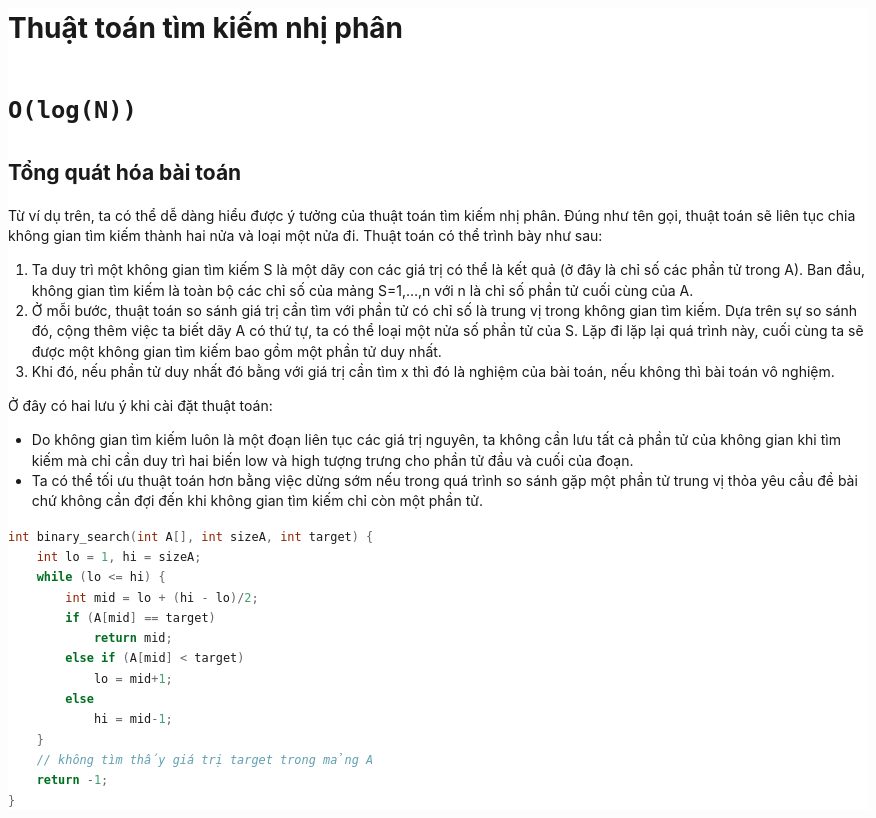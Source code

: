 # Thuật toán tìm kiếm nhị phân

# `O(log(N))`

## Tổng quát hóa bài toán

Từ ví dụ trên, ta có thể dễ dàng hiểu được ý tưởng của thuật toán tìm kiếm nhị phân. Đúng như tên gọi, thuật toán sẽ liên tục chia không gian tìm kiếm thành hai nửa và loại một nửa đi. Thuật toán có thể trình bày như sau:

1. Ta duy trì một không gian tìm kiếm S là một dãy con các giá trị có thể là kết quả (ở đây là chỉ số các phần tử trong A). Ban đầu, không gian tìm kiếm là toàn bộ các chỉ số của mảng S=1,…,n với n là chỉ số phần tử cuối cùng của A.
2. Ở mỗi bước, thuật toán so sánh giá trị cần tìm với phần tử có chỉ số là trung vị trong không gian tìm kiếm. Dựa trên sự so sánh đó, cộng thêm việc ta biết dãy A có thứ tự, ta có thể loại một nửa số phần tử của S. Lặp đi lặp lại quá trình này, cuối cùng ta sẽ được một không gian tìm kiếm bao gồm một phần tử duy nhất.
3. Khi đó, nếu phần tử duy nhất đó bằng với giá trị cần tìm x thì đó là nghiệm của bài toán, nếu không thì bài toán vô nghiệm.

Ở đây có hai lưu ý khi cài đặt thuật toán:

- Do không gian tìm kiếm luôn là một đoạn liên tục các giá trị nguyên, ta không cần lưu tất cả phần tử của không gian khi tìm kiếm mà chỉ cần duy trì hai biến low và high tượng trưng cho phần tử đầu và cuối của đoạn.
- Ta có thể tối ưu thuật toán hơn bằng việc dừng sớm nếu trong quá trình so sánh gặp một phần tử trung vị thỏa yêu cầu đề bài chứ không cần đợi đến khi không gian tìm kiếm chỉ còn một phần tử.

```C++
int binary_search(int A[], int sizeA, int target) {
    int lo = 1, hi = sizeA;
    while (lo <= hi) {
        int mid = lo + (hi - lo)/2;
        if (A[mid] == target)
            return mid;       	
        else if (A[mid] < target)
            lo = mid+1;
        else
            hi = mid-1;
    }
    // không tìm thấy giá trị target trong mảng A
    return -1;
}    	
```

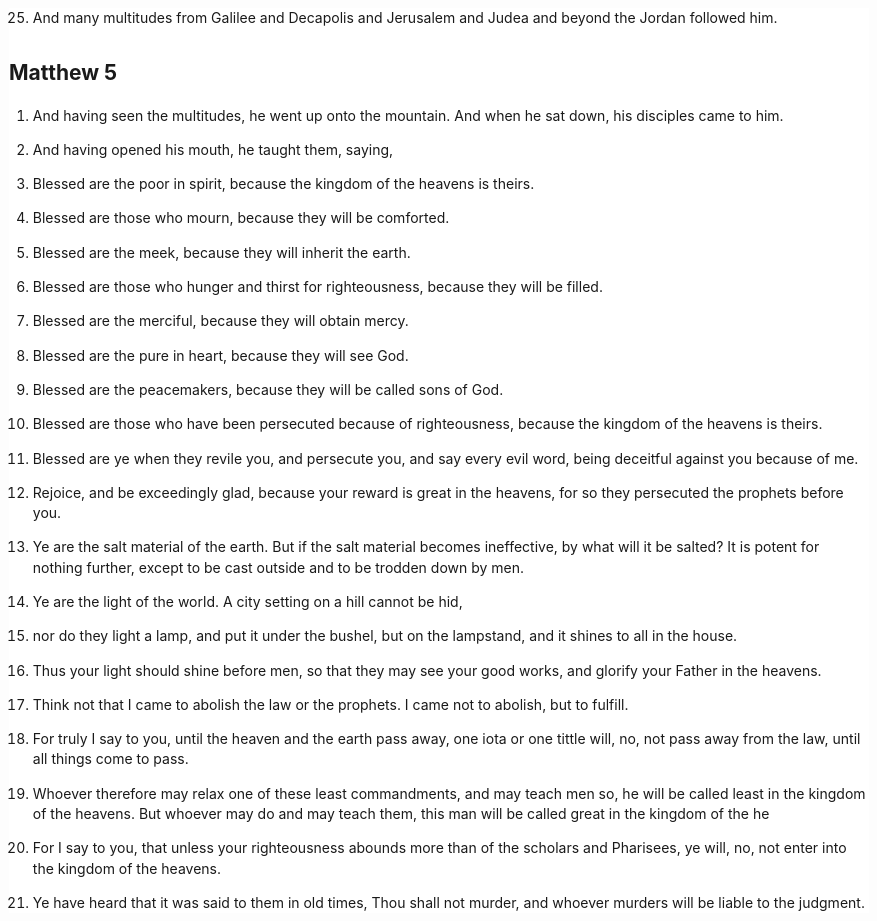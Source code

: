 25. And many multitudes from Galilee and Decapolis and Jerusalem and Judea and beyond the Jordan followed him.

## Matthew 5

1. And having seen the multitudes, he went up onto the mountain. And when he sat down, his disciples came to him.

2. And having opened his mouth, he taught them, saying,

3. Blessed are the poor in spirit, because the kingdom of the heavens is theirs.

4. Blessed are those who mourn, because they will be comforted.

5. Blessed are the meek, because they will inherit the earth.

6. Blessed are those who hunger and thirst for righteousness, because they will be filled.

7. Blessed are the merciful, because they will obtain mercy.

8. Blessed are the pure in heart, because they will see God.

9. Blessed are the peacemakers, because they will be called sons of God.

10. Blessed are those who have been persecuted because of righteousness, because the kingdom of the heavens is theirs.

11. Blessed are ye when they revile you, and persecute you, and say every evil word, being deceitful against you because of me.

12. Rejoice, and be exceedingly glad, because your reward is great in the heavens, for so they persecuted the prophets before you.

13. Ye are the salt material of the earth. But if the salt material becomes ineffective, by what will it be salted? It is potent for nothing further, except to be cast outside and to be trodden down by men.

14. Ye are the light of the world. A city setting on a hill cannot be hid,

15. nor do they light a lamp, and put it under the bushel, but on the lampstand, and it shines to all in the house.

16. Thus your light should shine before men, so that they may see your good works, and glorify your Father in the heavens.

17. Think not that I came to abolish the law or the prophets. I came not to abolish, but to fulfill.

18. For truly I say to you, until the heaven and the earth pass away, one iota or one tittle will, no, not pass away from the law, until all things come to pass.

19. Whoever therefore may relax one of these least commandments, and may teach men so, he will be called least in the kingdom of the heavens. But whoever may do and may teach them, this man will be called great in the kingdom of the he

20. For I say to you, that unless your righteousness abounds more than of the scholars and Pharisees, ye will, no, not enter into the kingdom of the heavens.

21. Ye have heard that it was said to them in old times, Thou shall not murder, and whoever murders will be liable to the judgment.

———

# [Work order]
Using the entries above, return exactly the lines from the line with "14. Ye are the" to the line with "19. Whoever therefore", counting both of those lines.

# [Answer area]
14. Ye are the light of the world. A city setting on a hill cannot be hid,

15. nor do they light a lamp, and put it under the bushel, but on the lampstand, and it shines to all in the house.

16. Thus your light should shine before men, so that they may see your good works, and glorify your Father in the heavens.

17. Think not that I came to abolish the law or the prophets. I came not to abolish, but to fulfill.

18. For truly I say to you, until the heaven and the earth pass away, one iota or one tittle will, no, not pass away from the law, until all things come to pass.

19. Whoever therefore may relax one of these least commandments, and may teach men so, he will be called least in the kingdom of the heavens. But whoever may do and may teach them, this man will be called great in the kingdom of the he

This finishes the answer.